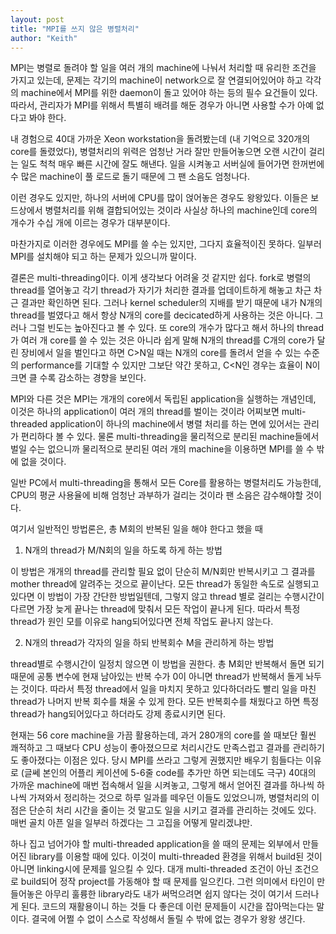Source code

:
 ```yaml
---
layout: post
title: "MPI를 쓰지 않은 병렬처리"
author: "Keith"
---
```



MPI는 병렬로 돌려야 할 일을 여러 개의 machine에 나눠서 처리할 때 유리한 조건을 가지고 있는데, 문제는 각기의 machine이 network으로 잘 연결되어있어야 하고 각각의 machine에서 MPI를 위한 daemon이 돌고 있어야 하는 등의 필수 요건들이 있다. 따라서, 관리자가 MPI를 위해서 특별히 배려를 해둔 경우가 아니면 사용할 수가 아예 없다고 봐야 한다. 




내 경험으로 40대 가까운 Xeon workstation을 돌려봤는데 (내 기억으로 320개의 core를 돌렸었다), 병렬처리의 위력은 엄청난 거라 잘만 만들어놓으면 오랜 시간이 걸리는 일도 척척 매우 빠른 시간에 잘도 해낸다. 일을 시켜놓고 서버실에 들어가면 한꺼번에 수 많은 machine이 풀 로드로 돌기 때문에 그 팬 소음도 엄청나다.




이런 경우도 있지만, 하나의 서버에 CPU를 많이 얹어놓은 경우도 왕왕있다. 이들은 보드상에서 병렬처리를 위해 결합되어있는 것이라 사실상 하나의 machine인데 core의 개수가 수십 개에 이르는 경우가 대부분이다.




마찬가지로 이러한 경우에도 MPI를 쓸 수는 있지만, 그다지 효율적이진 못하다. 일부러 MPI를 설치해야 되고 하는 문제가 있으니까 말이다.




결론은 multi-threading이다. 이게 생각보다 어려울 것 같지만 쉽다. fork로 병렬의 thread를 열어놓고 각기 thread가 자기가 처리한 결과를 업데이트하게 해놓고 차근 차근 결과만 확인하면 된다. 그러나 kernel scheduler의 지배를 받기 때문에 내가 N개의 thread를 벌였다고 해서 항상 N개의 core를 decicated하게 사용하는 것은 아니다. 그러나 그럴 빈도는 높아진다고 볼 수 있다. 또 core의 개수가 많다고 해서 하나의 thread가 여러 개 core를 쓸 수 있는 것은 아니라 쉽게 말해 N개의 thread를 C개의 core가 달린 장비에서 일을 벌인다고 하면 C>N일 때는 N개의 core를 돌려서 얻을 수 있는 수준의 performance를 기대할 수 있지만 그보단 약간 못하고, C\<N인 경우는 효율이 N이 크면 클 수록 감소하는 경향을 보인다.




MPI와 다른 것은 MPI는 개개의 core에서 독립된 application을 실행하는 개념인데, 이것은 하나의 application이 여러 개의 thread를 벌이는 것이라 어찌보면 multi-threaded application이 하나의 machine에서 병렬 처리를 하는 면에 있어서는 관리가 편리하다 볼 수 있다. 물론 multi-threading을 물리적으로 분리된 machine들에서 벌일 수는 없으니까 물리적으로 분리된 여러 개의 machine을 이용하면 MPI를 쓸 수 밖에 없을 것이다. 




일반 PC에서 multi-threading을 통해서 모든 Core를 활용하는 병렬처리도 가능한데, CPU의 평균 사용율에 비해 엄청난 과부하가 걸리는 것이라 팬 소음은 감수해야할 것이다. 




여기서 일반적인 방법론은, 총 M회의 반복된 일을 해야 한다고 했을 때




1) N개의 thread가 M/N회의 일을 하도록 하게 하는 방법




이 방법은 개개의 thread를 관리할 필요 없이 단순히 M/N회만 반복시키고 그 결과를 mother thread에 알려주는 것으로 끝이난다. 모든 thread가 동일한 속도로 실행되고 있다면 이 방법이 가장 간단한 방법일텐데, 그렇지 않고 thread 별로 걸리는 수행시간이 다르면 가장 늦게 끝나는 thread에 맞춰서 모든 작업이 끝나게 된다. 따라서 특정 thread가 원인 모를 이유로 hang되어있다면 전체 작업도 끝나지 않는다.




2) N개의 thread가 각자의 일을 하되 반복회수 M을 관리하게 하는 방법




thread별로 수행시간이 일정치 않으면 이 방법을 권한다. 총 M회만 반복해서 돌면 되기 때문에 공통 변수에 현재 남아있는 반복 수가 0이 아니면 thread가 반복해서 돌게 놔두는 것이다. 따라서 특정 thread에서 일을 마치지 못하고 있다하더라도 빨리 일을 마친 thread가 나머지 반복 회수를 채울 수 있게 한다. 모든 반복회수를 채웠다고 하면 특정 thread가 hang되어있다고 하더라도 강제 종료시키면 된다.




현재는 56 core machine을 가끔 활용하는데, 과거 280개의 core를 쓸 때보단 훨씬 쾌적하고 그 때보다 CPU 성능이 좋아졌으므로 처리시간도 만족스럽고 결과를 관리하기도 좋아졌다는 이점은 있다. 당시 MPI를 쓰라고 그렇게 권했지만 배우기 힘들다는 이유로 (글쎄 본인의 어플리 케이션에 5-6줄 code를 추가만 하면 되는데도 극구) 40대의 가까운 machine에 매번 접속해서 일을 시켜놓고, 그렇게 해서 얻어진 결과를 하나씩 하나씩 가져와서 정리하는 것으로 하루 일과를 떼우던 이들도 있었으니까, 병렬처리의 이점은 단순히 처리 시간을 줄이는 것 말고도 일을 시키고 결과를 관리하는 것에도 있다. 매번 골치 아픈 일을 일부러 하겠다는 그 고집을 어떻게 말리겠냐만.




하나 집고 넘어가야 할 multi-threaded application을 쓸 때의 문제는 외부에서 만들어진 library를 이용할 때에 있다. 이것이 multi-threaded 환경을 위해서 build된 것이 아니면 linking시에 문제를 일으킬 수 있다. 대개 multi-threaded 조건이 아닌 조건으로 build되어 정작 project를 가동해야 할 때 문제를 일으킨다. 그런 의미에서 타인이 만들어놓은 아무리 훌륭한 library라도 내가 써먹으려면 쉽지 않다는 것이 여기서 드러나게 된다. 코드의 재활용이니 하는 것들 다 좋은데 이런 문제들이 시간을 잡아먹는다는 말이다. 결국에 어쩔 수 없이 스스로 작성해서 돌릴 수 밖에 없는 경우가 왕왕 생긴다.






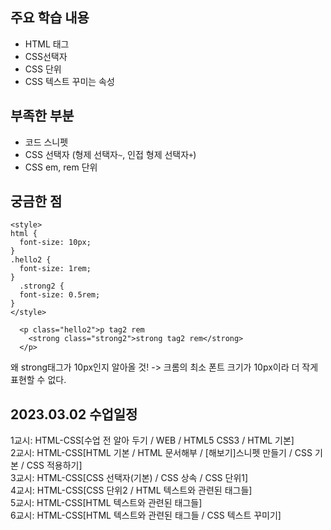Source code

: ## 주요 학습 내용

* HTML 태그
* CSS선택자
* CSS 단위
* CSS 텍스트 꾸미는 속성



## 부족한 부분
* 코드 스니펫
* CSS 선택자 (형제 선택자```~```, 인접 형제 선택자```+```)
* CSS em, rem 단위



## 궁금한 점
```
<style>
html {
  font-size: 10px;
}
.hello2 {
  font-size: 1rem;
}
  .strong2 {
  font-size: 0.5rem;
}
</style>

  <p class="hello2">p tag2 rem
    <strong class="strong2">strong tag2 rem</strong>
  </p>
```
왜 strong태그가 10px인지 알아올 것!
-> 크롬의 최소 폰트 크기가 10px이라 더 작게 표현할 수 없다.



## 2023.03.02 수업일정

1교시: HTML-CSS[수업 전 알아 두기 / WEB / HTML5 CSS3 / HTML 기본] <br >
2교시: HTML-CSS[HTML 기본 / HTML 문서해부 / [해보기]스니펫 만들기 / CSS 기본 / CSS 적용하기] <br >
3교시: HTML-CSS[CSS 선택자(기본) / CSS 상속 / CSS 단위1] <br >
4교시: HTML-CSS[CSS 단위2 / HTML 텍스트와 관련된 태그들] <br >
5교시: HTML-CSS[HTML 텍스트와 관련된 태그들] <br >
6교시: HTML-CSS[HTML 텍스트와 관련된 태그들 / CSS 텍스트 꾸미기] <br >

■ ■ ■ ■ ■ ■ ■

• **EXERCISE DETAILS**
In the records above, find the lines containing "thread를" and copy them.

• **SOLVED PROBLEM**
결론은 multi-threading이다. 이게 생각보다 어려울 것 같지만 쉽다. fork로 병렬의 thread를 열어놓고 각기 thread가 자기가 처리한 결과를 업데이트하게 해놓고 차근 차근 결과만 확인하면 된다. 그러나 kernel scheduler의 지배를 받기 때문에 내가 N개의 thread를 벌였다고 해서 항상 N개의 core를 decicated하게 사용하는 것은 아니다. 그러나 그럴 빈도는 높아진다고 볼 수 있다. 또 core의 개수가 많다고 해서 하나의 thread가 여러 개 core를 쓸 수 있는 것은 아니라 쉽게 말해 N개의 thread를 C개의 core가 달린 장비에서 일을 벌인다고 하면 C>N일 때는 N개의 core를 돌려서 얻을 수 있는 수준의 performance를 기대할 수 있지만 그보단 약간 못하고, C\<N인 경우는 효율이 N이 크면 클 수록 감소하는 경향을 보인다.
MPI와 다른 것은 MPI는 개개의 core에서 독립된 application을 실행하는 개념인데, 이것은 하나의 application이 여러 개의 thread를 벌이는 것이라 어찌보면 multi-threaded application이 하나의 machine에서 병렬 처리를 하는 면에 있어서는 관리가 편리하다 볼 수 있다. 물론 multi-threading을 물리적으로 분리된 machine들에서 벌일 수는 없으니까 물리적으로 분리된 여러 개의 machine을 이용하면 MPI를 쓸 수 밖에 없을 것이다. 
이 방법은 개개의 thread를 관리할 필요 없이 단순히 M/N회만 반복시키고 그 결과를 mother thread에 알려주는 것으로 끝이난다. 모든 thread가 동일한 속도로 실행되고 있다면 이 방법이 가장 간단한 방법일텐데, 그렇지 않고 thread 별로 걸리는 수행시간이 다르면 가장 늦게 끝나는 thread에 맞춰서 모든 작업이 끝나게 된다. 따라서 특정 thread가 원인 모를 이유로 hang되어있다면 전체 작업도 끝나지 않는다.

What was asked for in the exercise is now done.